MATERIAL SUPPLIED:
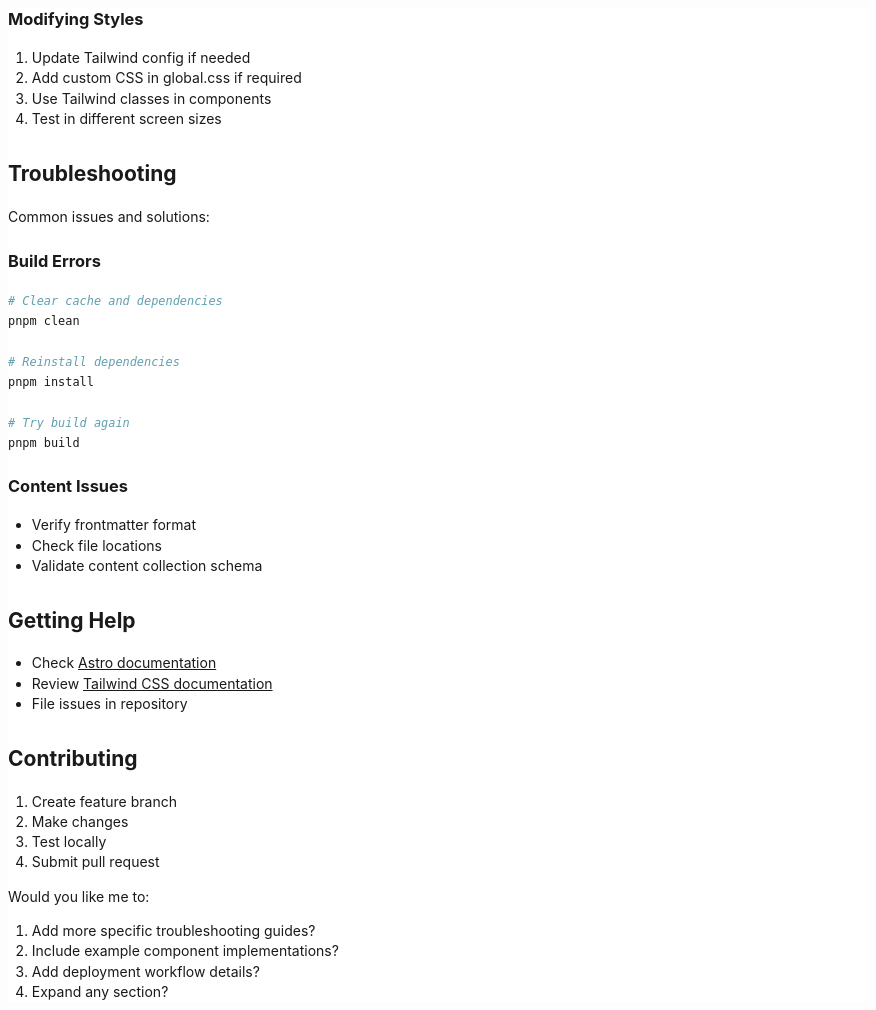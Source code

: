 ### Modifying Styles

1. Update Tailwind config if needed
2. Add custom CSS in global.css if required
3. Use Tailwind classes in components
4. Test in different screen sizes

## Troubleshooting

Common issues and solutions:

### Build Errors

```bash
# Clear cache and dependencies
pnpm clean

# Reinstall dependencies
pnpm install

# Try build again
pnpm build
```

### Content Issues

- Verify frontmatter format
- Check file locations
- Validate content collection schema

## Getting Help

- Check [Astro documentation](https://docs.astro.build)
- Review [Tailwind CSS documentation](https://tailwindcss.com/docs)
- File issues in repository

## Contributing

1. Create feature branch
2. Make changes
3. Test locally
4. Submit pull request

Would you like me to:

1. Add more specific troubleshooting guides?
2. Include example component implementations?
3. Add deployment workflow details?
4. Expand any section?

GOAL OF THE EXERCISE: Leave the pictures out and repeat exactly the lines from the beginning of the records to the line bearing "- Verify frontmatter format", both ends counted.

ANSWER SPACE:
Source code

: ### Modifying Styles

1. Update Tailwind config if needed
2. Add custom CSS in global.css if required
3. Use Tailwind classes in components
4. Test in different screen sizes

## Troubleshooting

Common issues and solutions:

### Build Errors

```bash
# Clear cache and dependencies
pnpm clean

# Reinstall dependencies
pnpm install

# Try build again
pnpm build
```

### Content Issues

- Verify frontmatter format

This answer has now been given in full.